What this task involves
When you output the records, match them exactly and omit any picture they include.

Supplied entries
+---+
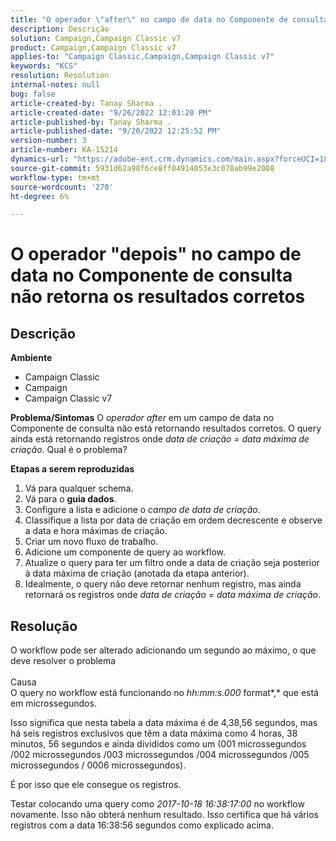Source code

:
 ```yaml
---
title: "O operador \"after\" no campo de data no Componente de consulta não retorna resultados corretos"
description: Descrição
solution: Campaign,Campaign Classic v7
product: Campaign,Campaign Classic v7
applies-to: "Campaign Classic,Campaign,Campaign Classic v7"
keywords: "KCS"
resolution: Resolution
internal-notes: null
bug: false
article-created-by: Tanay Sharma .
article-created-date: "9/26/2022 12:03:20 PM"
article-published-by: Tanay Sharma .
article-published-date: "9/26/2022 12:25:52 PM"
version-number: 3
article-number: KA-15214
dynamics-url: "https://adobe-ent.crm.dynamics.com/main.aspx?forceUCI=1&pagetype=entityrecord&etn=knowledgearticle&id=3cbc6231-933d-ed11-9db1-002248086735"
source-git-commit: 5931d62a98f6ce8ff04914053e3c078ab99e2008
workflow-type: tm+mt
source-wordcount: '270'
ht-degree: 6%

---
```


# O operador &quot;depois&quot; no campo de data no Componente de consulta não retorna os resultados corretos

## Descrição

<b>Ambiente</b>
- Campaign Classic
- Campaign
- Campaign Classic v7



<b>Problema/Sintomas</b>
O *operador after* em um campo de data no Componente de consulta não está retornando resultados corretos. O query ainda está retornando registros onde *data de criação = data máxima de criação*. Qual é o problema?



<b>Etapas a serem reproduzidas</b>



1. Vá para qualquer schema.
2. Vá para o <b>guia dados</b>.
3. Configure a lista e adicione o *campo de data de criação*.
4. Classifique a lista por data de criação em ordem decrescente e observe a data e hora máximas de criação.
5. Criar um novo fluxo de trabalho.
6. Adicione um componente de query ao workflow.
7. Atualize o query para ter um filtro onde a data de criação seja posterior à data máxima de criação (anotada da etapa anterior).
8. Idealmente, o query não deve retornar nenhum registro, mas ainda retornará os registros onde *data de criação = data máxima de criação*.





## Resolução




O workflow pode ser alterado adicionando um segundo ao máximo, o que deve resolver o problema
<br><br>Causa<br>
O query no workflow está funcionando no *hh:mm:s.000* format*,* que está em microssegundos.

Isso significa que nesta tabela a data máxima é de 4,38,56 segundos, mas há seis registros exclusivos que têm a data máxima como 4 horas, 38 minutos, 56 segundos e ainda divididos como um (001 microssegundos /002 microssegundos /003 microssegundos /004 microssegundos /005 microssegundos / 0006 microssegundos).

É por isso que ele consegue os registros.

Testar colocando uma query como *2017-10-18 16:38:17:00* no workflow novamente. Isso não obterá nenhum resultado. Isso certifica que há vários registros com a data 16:38:56 segundos como explicado acima.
+---+
Exercise output
Source code

:
 ```yaml
---
title: "O operador \"after\" no campo de data no Componente de consulta não retorna resultados corretos"
description: Descrição
solution: Campaign,Campaign Classic v7
product: Campaign,Campaign Classic v7
applies-to: "Campaign Classic,Campaign,Campaign Classic v7"
keywords: "KCS"
resolution: Resolution
internal-notes: null
bug: false
article-created-by: Tanay Sharma .
article-created-date: "9/26/2022 12:03:20 PM"
article-published-by: Tanay Sharma .
article-published-date: "9/26/2022 12:25:52 PM"
version-number: 3
article-number: KA-15214
dynamics-url: "https://adobe-ent.crm.dynamics.com/main.aspx?forceUCI=1&pagetype=entityrecord&etn=knowledgearticle&id=3cbc6231-933d-ed11-9db1-002248086735"
source-git-commit: 5931d62a98f6ce8ff04914053e3c078ab99e2008
workflow-type: tm+mt
source-wordcount: '270'
ht-degree: 6%

---
```


# O operador &quot;depois&quot; no campo de data no Componente de consulta não retorna os resultados corretos

## Descrição

<b>Ambiente</b>
- Campaign Classic
- Campaign
- Campaign Classic v7



<b>Problema/Sintomas</b>
O *operador after* em um campo de data no Componente de consulta não está retornando resultados corretos. O query ainda está retornando registros onde *data de criação = data máxima de criação*. Qual é o problema?



<b>Etapas a serem reproduzidas</b>



1. Vá para qualquer schema.
2. Vá para o <b>guia dados</b>.
3. Configure a lista e adicione o *campo de data de criação*.
4. Classifique a lista por data de criação em ordem decrescente e observe a data e hora máximas de criação.
5. Criar um novo fluxo de trabalho.
6. Adicione um componente de query ao workflow.
7. Atualize o query para ter um filtro onde a data de criação seja posterior à data máxima de criação (anotada da etapa anterior).
8. Idealmente, o query não deve retornar nenhum registro, mas ainda retornará os registros onde *data de criação = data máxima de criação*.





## Resolução




O workflow pode ser alterado adicionando um segundo ao máximo, o que deve resolver o problema
<br><br>Causa<br>
O query no workflow está funcionando no *hh:mm:s.000* format*,* que está em microssegundos.

Isso significa que nesta tabela a data máxima é de 4,38,56 segundos, mas há seis registros exclusivos que têm a data máxima como 4 horas, 38 minutos, 56 segundos e ainda divididos como um (001 microssegundos /002 microssegundos /003 microssegundos /004 microssegundos /005 microssegundos / 0006 microssegundos).

É por isso que ele consegue os registros.

Testar colocando uma query como *2017-10-18 16:38:17:00* no workflow novamente. Isso não obterá nenhum resultado. Isso certifica que há vários registros com a data 16:38:56 segundos como explicado acima.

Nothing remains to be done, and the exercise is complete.